Sadık Bey, Îstiklal mahkemesindeki duruşmada gerek kendisine gerek Şeyh Said'le birlikte yapılan yüzleşmede kısaca hareketin ve amacının doğru olduğunu, bugünde olsa yine harekete katılacağını,pişman olmadığını ısrarla söyler.
Hacı Sadık Bey ve gerekse çocukları Dik köyünde ikamet eden yegeni Mustafa Bey ile Valerde ikamet eden oğlu Rıza hareketin içinde olup, Diyarbakır kuşatmasında da aktif yer alırlar.

Valerli Sadık Bey ve arkadaşları ,Diyarbakır Hasan Ağa hanında tutuklu olduğu dönemde, mahkeme kararı öcesi  bir Türk subayı onu ziyaret eder.
Bu  subay Kanireş Çawreşler,Kara-cehenem mıntıkasında esir alınıp,serbest bıraktığı subaylardan biriydi.
Bu subay belki vefa borcunu ödemek,belkide devletin politikasıda olabilir,fakat Hacı Sadık beyi davadan caydırmaya,pişmanlık duygusu ile ikna etmeye ve en acı ve ağır olanıda ,Şeyh Said aleyhinde bugünkü modern kavramla itirafçı etmek için çabalar.

Valerli Sadık Bey'in belki bıraktığı subay veya kim olduğunu bilmediği bu şahısa verdiği cevap oldukça düşündürücüdür.
Kürdler bu sözleri çerçeveleyip evine asmalıdırlar.

Subay ile Hacı Sadık bey arasındaki konuşmayı yine Zıkteli olan Hacı Aziz'in (Eziz Şem)'e atfen aktarmak istiyorum.

Eziz Şem harekete Sadık Bey'in gurubunda Kanireşte bulunmuş,çatışmada sağ ele geçirilmiştir.

Hacı Sadık Bey'le beraber Istiklal mahkemesinde yargılanmadan evvel Hasan Paşa hanındaki hücrelerimiz karşı,karşıyaydı.
Cezaevi koridorunda derinden bir çift ayak sesi duyuldu.
Adım,adım ilerleyen bu ses , Hacı Sadik Bey'in bulunduğu hücrenin önünde kesildi.

Bir ses "Burası komutanım" ve seslendi,Valerli Hacı Sadık'a seslenen bir askerdi.

Hemen yerimden fırlayarak koğuş kapısındaki gözetleme deliğinden baktım.
Hacı Sadık Bey'in bulunduğu hücrenin kapısında üniformalı bir asker duruyordu.

Üniformalı'yı getiren er uzaklaşmıştı.
Kulak kabartığım halde konuşmaları duyamıyordum.
Kısa bir süre Sadık Bey'in haykıran sesi Han'ı sarmıştı.

"Bak komutan bana dediğini biliyormusun?
Bana şerefsizliği teklif etiğini farkındamısın?
Dün çiğnenen Anadolu'yu ,dinimizi ve değerlerimizi birlikte kurtarırken kahramandık !
Şimdi tarafınızdan ayaklar altına alınan inançlarımızı savunurken hain olduk,öylemi ?
ve benden;arkadaşlarıma ihanet etmemi,aldatılmış olduğumu,söylememi istiyorsun.
Bana şerfsizliği teklif ediyorsun !
Ama unutma komutan,gün gelecek! 
Bu toprağın çocukları bizi anlayacak.
Bize duacı oldukları gibi haklılığımızı savunacak ve alkışlayacaklar.
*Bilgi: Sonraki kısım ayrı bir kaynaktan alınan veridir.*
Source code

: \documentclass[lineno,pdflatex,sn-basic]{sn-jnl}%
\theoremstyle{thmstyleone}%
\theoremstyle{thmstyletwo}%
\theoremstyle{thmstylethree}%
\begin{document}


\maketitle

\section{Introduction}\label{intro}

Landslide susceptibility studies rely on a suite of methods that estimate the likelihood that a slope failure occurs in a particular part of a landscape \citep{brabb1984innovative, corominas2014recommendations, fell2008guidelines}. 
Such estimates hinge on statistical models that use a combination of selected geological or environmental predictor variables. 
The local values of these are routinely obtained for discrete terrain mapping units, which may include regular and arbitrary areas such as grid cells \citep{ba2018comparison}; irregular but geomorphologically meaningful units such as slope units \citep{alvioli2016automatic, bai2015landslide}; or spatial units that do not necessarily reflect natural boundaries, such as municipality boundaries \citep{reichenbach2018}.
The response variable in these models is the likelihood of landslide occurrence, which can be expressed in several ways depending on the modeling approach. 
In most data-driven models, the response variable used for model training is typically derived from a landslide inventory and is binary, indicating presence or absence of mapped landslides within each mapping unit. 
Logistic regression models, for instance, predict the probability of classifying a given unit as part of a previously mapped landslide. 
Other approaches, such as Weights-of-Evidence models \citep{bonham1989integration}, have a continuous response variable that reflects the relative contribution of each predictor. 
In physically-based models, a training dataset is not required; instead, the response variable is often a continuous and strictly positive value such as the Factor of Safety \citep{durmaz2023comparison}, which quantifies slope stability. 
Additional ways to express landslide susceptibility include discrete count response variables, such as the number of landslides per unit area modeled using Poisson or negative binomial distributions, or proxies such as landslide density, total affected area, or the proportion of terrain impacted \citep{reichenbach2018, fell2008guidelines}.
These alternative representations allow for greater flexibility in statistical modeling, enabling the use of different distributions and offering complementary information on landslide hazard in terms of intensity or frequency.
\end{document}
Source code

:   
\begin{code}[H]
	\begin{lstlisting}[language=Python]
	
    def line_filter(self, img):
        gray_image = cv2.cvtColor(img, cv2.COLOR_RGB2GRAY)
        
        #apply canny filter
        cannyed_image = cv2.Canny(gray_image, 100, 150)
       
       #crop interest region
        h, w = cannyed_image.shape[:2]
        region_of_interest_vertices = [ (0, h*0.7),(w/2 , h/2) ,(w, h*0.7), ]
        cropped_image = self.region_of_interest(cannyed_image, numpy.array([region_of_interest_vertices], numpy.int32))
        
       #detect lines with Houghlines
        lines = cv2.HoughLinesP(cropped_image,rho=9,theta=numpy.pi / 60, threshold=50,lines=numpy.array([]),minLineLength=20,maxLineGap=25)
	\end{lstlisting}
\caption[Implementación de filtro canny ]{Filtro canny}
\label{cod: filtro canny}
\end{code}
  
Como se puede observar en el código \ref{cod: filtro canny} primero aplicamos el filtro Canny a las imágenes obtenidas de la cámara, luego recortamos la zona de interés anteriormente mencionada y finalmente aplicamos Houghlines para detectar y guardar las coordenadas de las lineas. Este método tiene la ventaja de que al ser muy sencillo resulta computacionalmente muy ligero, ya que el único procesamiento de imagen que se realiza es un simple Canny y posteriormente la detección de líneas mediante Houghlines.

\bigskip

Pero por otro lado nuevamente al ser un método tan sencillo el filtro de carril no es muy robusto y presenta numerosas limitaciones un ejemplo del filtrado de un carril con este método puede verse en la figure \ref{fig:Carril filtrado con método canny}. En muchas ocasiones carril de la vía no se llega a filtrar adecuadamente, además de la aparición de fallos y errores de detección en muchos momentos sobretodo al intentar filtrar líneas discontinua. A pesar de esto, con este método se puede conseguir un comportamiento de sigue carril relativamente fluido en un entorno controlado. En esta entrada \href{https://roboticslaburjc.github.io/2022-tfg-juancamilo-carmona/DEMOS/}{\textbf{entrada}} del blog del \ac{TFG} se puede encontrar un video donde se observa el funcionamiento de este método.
Bunu görür gibi oluyorum der.

Ve "ŞEREFSÎZCE YAŞAMAKTANSA,BENDEN GÎDECEK BÎR AVUÇ KAN'DIR.
TÜKÜRÜRÜRM BEN O KANA ! Biz Şeyh Said'le el ele

verdik,sözleştik.

-Hiç bir güç bizi sözümüzden döndüremez,işin ucunda ölüm olsa dahi."

 Hacı Sadık Bey'in mahkeme ve hücredeki duruşu çok netti.
 Îdam ilmiğini boynuna geçirmekten korkmayan Hacı Sadık Bey'in bu vakar duruşunu,
 keşke onu ziyaret eden Subay ve celladın dili veya kaleminden anlatılsaydı da okusaydık.

Bu subay ,Istiklal mahkemesinin tüm duruşmalarına katılarak,
idam kararı açıklandığı gün ortadan kaybolup,sır'a kadem basar.



HACI SADIK BEYîN ÎSTÎKLAL MAHKEMESÎNDE ÎDAM KARARI VE GEREKÇESÎ ÎLE ÎLGÎLÎ HÜKÜM ?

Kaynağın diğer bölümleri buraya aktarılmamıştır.